Coeff_1，2 has to do with the timining of snowfall. Coeff_3 have to do with the total of snowfall. We see that for coeff_1,2 the stations explain 3-5% of the variance while the year explains 70-100%. For coeff_3, the station explain 34.7% of the variance while the year explains 15.5%.

## Analysis of Temperature at the Observation Time

We choose to analyze the eigen-decomposition for TOBS because the first 4 eigen-vectors explain 48% of the variance.

First, we graph the mean and the top 3 eigen-vectors.

We observe that the temperature at the observation time increases from January to July, keep at about 26.5 Celsius Degree to the start of September and then goes down to about 8 Celsius Degree.
![TOBS_mean_eigs.png](my_figures/TOBS_mean_eigs.png)

Next we interpret the eigen-functions. 
They can be interpreted as follows:
* **eig1:** like a base signal, represent the average temperature across the year.
* **eig2:** difference in temperature between summer and winter.
* **eig3:** the tendency of the average temperature (whether to increase or decrease).

## Analysis of correlation between percipitation across locations


We graph the mean and the top 3 eigen-vectors. We can observe that the precipitation is less in June and September, and fluctate to more in winter and early summer.
![PRCP_meanEigs.png](my_figures/PRCP_meanEigs.png)


### Definition of statistical test
We want to find a statistical test for rejecting the null hypothesis that says that the rainfall in the two locations is independent.

Using the inner product is too noisy, because you multiply the rainfall on the same day in two locations and that product can be very large - leading to a large variance and poor ability to discriminate.

An alternative is to ignore the amount of rain, and just ask whether it rained in both locations. We can then compute the probability associated with the number of overlaps under the null hypothesis.
### Percentage of variance explained.

![PRCP_explained.png](my_figures/PRCP_explained.png)

As we can see in the figure, the top 9 eigenvectors can only explain 12% of variance. Which means PCA analysis of precipitation is not very suitable. The precipitation varies a lot from days to days in a year and the data is quite noisy.
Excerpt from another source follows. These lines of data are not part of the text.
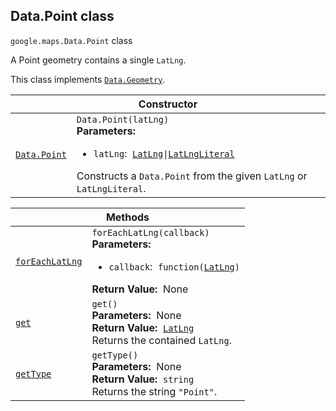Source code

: 
<devsite-heading text=" Data.Point class" for="Data.Point" level="h2" link="" toc="" back-to-top=""><h2 id="Data.Point" is-upgraded="">Data.Point class </h2></devsite-heading>
<p>
<code translate="no" dir="ltr"><span itemprop="path">google.maps</span>.<span itemprop="name">Data.Point</span></code>
class
</p>
<p>A Point geometry contains a single <code translate="no" dir="ltr">LatLng</code>.</p>
<p>This class implements
<code translate="no" dir="ltr"><a href="Data.Geometry.md">Data.Geometry</a></code>.
</p>
<div class="devsite-table-wrapper"><table class="constructors responsive" summary="class Data.Point - Constructor">
<thead>
<tr><th colspan="2" id="Data.Point.constructor">Constructor</th>
</tr></thead>
<tbody>
<tr>
<td><code translate="no" dir="ltr"><a class="secret-link" href="#Data.Point.constructor"><span>Data.Point</span></a></code></td>
<td><div><code translate="no" dir="ltr">Data.Point(latLng)</code></div>
<div class="desc"><strong>Parameters:</strong>&nbsp; <ul>
<li><code translate="no" dir="ltr">latLng</code>:&nbsp; <code translate="no" dir="ltr"><a href="LatLng.md">LatLng</a>|<a href="LatLngLiteral.md">LatLngLiteral</a></code></li>
</ul></div>
<div class="desc">Constructs a <code translate="no" dir="ltr">Data.Point</code> from the given <code translate="no" dir="ltr">LatLng</code> or <code translate="no" dir="ltr">LatLngLiteral</code>.</div></td>
</tr>
</tbody>
</table></div>
<div class="devsite-table-wrapper"><table class="methods responsive" summary="class Data.Point - Methods">
<thead>
<tr><th colspan="2">Methods</th>
</tr></thead>
<tbody>
<tr id="Data.Point.forEachLatLng">
<td itemprop="property"><code translate="no" dir="ltr"><a class="secret-link" href="#Data.Point.forEachLatLng"><span>forEachLatLng</span></a></code></td>
<td><div><code translate="no" dir="ltr">forEachLatLng(callback)</code></div>
<div class="desc"><strong>Parameters:</strong>&nbsp; <ul>
<li><code translate="no" dir="ltr">callback</code>:&nbsp; <code translate="no" dir="ltr">function(<a href="LatLng.md">LatLng</a>)</code></li>
</ul></div>
<div class="desc"><strong>Return Value:</strong>&nbsp; None</div>
<div class="desc"></div></td>
</tr>
<tr id="Data.Point.get">
<td itemprop="property"><code translate="no" dir="ltr"><a class="secret-link" href="#Data.Point.get"><span>get</span></a></code></td>
<td><div><code translate="no" dir="ltr">get()</code></div>
<div class="desc"><strong>Parameters:</strong>&nbsp; None</div>
<div class="desc"><strong>Return Value:</strong>&nbsp; <code translate="no" dir="ltr"><a href="LatLng.md">LatLng</a></code></div>
<div class="desc">Returns the contained <code translate="no" dir="ltr">LatLng</code>.</div></td>
</tr>
<tr id="Data.Point.getType">
<td itemprop="property"><code translate="no" dir="ltr"><a class="secret-link" href="#Data.Point.getType"><span>getType</span></a></code></td>
<td><div><code translate="no" dir="ltr">getType()</code></div>
<div class="desc"><strong>Parameters:</strong>&nbsp; None</div>
<div class="desc"><strong>Return Value:</strong>&nbsp; <code translate="no" dir="ltr">string</code></div>
<div class="desc">Returns the string <code translate="no" dir="ltr">"Point"</code>.</div></td>
</tr>
</tbody>
</table></div>
<script src="replace_links.js"></script>
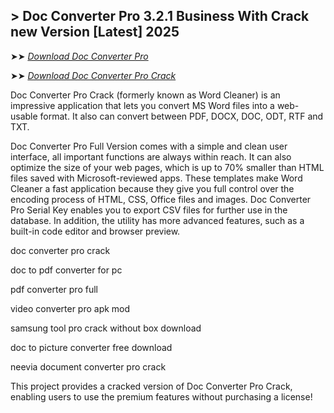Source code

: ## > Doc Converter Pro 3.2.1 Business With Crack new Version [Latest] 2025

➤➤ *[Download Doc Converter Pro](https://techsayapa.co/dl/)*

➤➤ *[Download Doc Converter Pro Crack](https://techsayapa.co/dl/)*

Doc Converter Pro Crack (formerly known as Word Cleaner) is an impressive application that lets you convert MS Word files into a web-usable format. It also can convert between PDF, DOCX, DOC, ODT, RTF and TXT.

Doc Converter Pro Full Version comes with a simple and clean user interface, all important functions are always within reach. It can also optimize the size of your web pages, which is up to 70% smaller than HTML files saved with Microsoft-reviewed apps. These templates make Word Cleaner a fast application because they give you full control over the encoding process of HTML, CSS, Office files and images. Doc Converter Pro Serial Key enables you to export CSV files for further use in the database. In addition, the utility has more advanced features, such as a built-in code editor and browser preview.

doc converter pro crack

doc to pdf converter for pc

pdf converter pro full

video converter pro apk mod

samsung tool pro crack without box download

doc to picture converter free download

neevia document converter pro crack

This project provides a cracked version of Doc Converter Pro Crack, enabling users to use the premium features without purchasing a license!


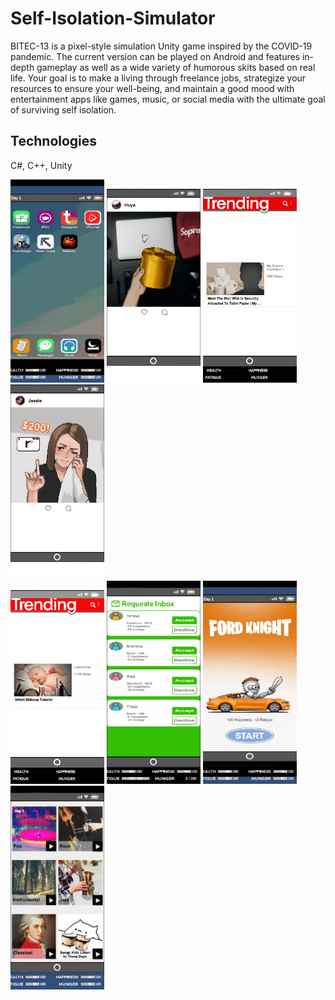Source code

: # Self-Isolation-Simulator
BITEC-13 is a pixel-style simulation Unity game inspired by the COVID-19 pandemic. The current version can be played on Android and features in-depth gameplay as well as a wide variety of humorous skits based on real life. Your goal is to make a living through freelance jobs, strategize your resources to ensure your well-being, and maintain a good mood with entertainment apps like games, music, or social media with the ultimate goal of surviving self isolation.

## Technologies
C#, C++, Unity

<div display="flex" flex-wrap="wrap" padding="4px">
  <div flex="50%" padding="4px">
    <img src="./demo/home.jpg" width="150">
    <img src="./demo/tins3.jpg" width="150">
    <img src="./demo/trend4.jpg" width="150">
    <img src="./demo/tins2.jpg" width="150">
  </div>
  <div flex="50%" padding="4px">
    <img src="./demo/trend1.jpg" width="150">
    <img src="./demo/requests.jpg" width="150">
    <img src="./demo/fordknight.jpg" width="150">
    <img src="./demo/music.jpg" width="150">
  </div>
</div>

## 

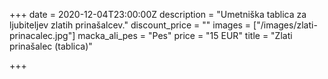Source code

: +++
date = 2020-12-04T23:00:00Z
description = "Umetniška tablica za ljubiteljev zlatih prinašalcev."
discount_price = ""
images = ["/images/zlati-prinacalec.jpg"]
macka_ali_pes = "Pes"
price = "15 EUR"
title = "Zlati prinašalec (tablica)"

+++
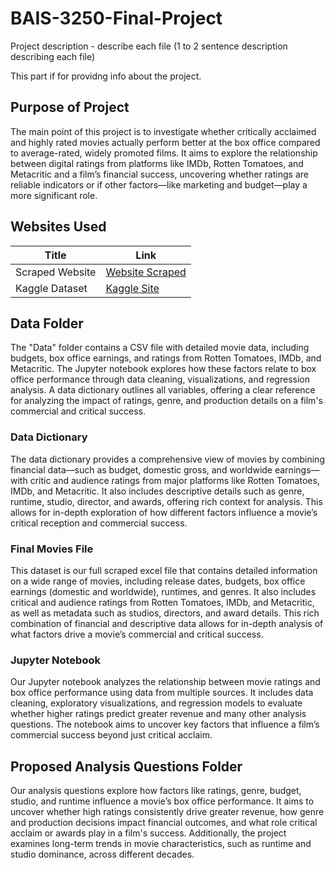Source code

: # BAIS-3250-Final-Project

Project description - describe each file (1 to 2 sentence description describing each file)

This part if for providng info about the project. 

## Purpose of Project
The main point of this project is to investigate whether critically acclaimed and highly rated movies actually perform better at the box office compared to average-rated, widely promoted films. It aims to explore the relationship between digital ratings from platforms like IMDb, Rotten Tomatoes, and Metacritic and a film’s financial success, uncovering whether ratings are reliable indicators or if other factors—like marketing and budget—play a more significant role.

## Websites Used
| Title | Link |
| ------ | ------ |
| Scraped Website | [Website Scraped][PlDb] |
| Kaggle Dataset | [Kaggle Site][PlGh] |

   [PlDb]: <https://www.movierankings.net/README.md>
   [PlGh]: <https://www.kaggle.com/datasets/dahvid/movie-budgets-and-revenues/README.md>

## Data Folder
The "Data" folder contains a CSV file with detailed movie data, including budgets, box office earnings, and ratings from Rotten Tomatoes, IMDb, and Metacritic. The Jupyter notebook explores how these factors relate to box office performance through data cleaning, visualizations, and regression analysis. A data dictionary outlines all variables, offering a clear reference for analyzing the impact of ratings, genre, and production details on a film's commercial and critical success.

### Data Dictionary
The data dictionary provides a comprehensive view of movies by combining financial data—such as budget, domestic gross, and worldwide earnings—with critic and audience ratings from major platforms like Rotten Tomatoes, IMDb, and Metacritic. It also includes descriptive details such as genre, runtime, studio, director, and awards, offering rich context for analysis. This allows for in-depth exploration of how different factors influence a movie’s critical reception and commercial success.

### Final Movies File
This dataset is our full scraped excel file that contains detailed information on a wide range of movies, including release dates, budgets, box office earnings (domestic and worldwide), runtimes, and genres. It also includes critical and audience ratings from Rotten Tomatoes, IMDb, and Metacritic, as well as metadata such as studios, directors, and award details. This rich combination of financial and descriptive data allows for in-depth analysis of what factors drive a movie’s commercial and critical success.

### Jupyter Notebook
Our Jupyter notebook analyzes the relationship between movie ratings and box office performance using data from multiple sources. It includes data cleaning, exploratory visualizations, and regression models to evaluate whether higher ratings predict greater revenue and many other analysis questions. The notebook aims to uncover key factors that influence a film’s commercial success beyond just critical acclaim.

## Proposed Analysis Questions Folder
Our analysis questions explore how factors like ratings, genre, budget, studio, and runtime influence a movie’s box office performance. It aims to uncover whether high ratings consistently drive greater revenue, how genre and production decisions impact financial outcomes, and what role critical acclaim or awards play in a film's success. Additionally, the project examines long-term trends in movie characteristics, such as runtime and studio dominance, across different decades.

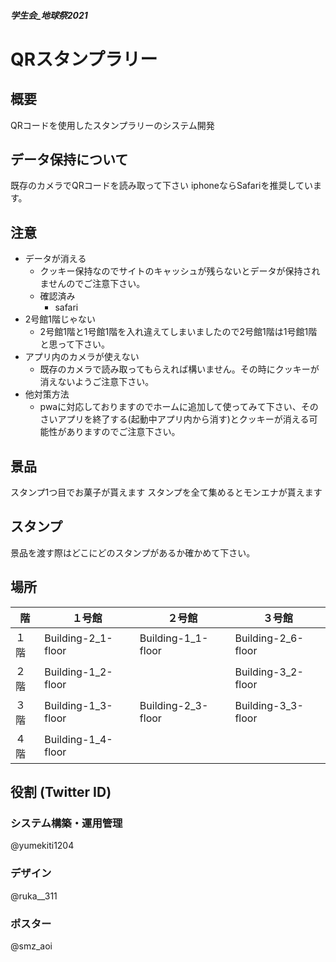 ##### 学生会_地球祭2021
# QRスタンプラリー

## 概要
QRコードを使用したスタンプラリーのシステム開発

## データ保持について
既存のカメラでQRコードを読み取って下さい
iphoneならSafariを推奨しています。

## 注意
- データが消える
    - クッキー保持なのでサイトのキャッシュが残らないとデータが保持されませんのでご注意下さい。
    - 確認済み
        - safari
- 2号館1階じゃない
    - 2号館1階と1号館1階を入れ違えてしまいましたので2号館1階は1号館1階と思って下さい。
- アプリ内のカメラが使えない
    - 既存のカメラで読み取ってもらえれば構いません。その時にクッキーが消えないようご注意下さい。
- 他対策方法
    - pwaに対応しておりますのでホームに追加して使ってみて下さい、そのさいアプリを終了する(起動中アプリ内から消す)とクッキーが消える可能性がありますのでご注意下さい。

## 景品
スタンプ1つ目でお菓子が貰えます
スタンプを全て集めるとモンエナが貰えます

## スタンプ
景品を渡す際はどこにどのスタンプがあるか確かめて下さい。

## 場所



| 階 | １号館 | ２号館 | ３号館 |
| -------- | -------- | -------- | -------- |
| １階 | Building-2_1-floor | Building-1_1-floor | Building-2_6-floor |
| ２階 | Building-1_2-floor | | Building-3_2-floor |
| ３階 | Building-1_3-floor | Building-2_3-floor | Building-3_3-floor |
| ４階 | Building-1_4-floor | | |

## 役割 (Twitter ID)
### システム構築・運用管理
@yumekiti1204
### デザイン
@ruka__311
### ポスター
@smz_aoi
![PRCP_CDF.png](my_figures/PRCP_CDF.png)
As we see from the graph above, in our region it rains in about one third of the days.
###  Histogram of the resulting p-values
Choose 2 stations to do the hypothesis:
USC00092161, which has 24087 records.
USC00093271, which has 32598 records.

After doing hypothesis testing for all unique combinations of 2 stations, this plot displays a histogram of the resulting p-values.The significance of the p-value is the probability of seeing the result given by the data under the null hypothesis. So a low p-value means that it is unlikely to see such results under the null hypothesis.

Since we don't find too much low p-values, the null hypothesis is not wrong for the dataset. Then the two locations is not totally independent.


![PRCP_significance.png](my_figures/PRCP_significance.png)


### Finding structure in the rependency matrix.

![PRCP_correlation.png](my_figures/PRCP_correlation.png)

When we reorder the rows and columns of the matrix using one of the eigenvectors, the grouping of the stations becomes more evident. For example, consider the upper left corner and the lower right corner of the first matrix.The stations at positions 0-55 and 90-110 are clearly strongly correlated with each other respectively. Let's look at the second matrix.The upper left corner and a square at the lower right show that 0-60 and 65-100 are somehow correlated with each other respectively.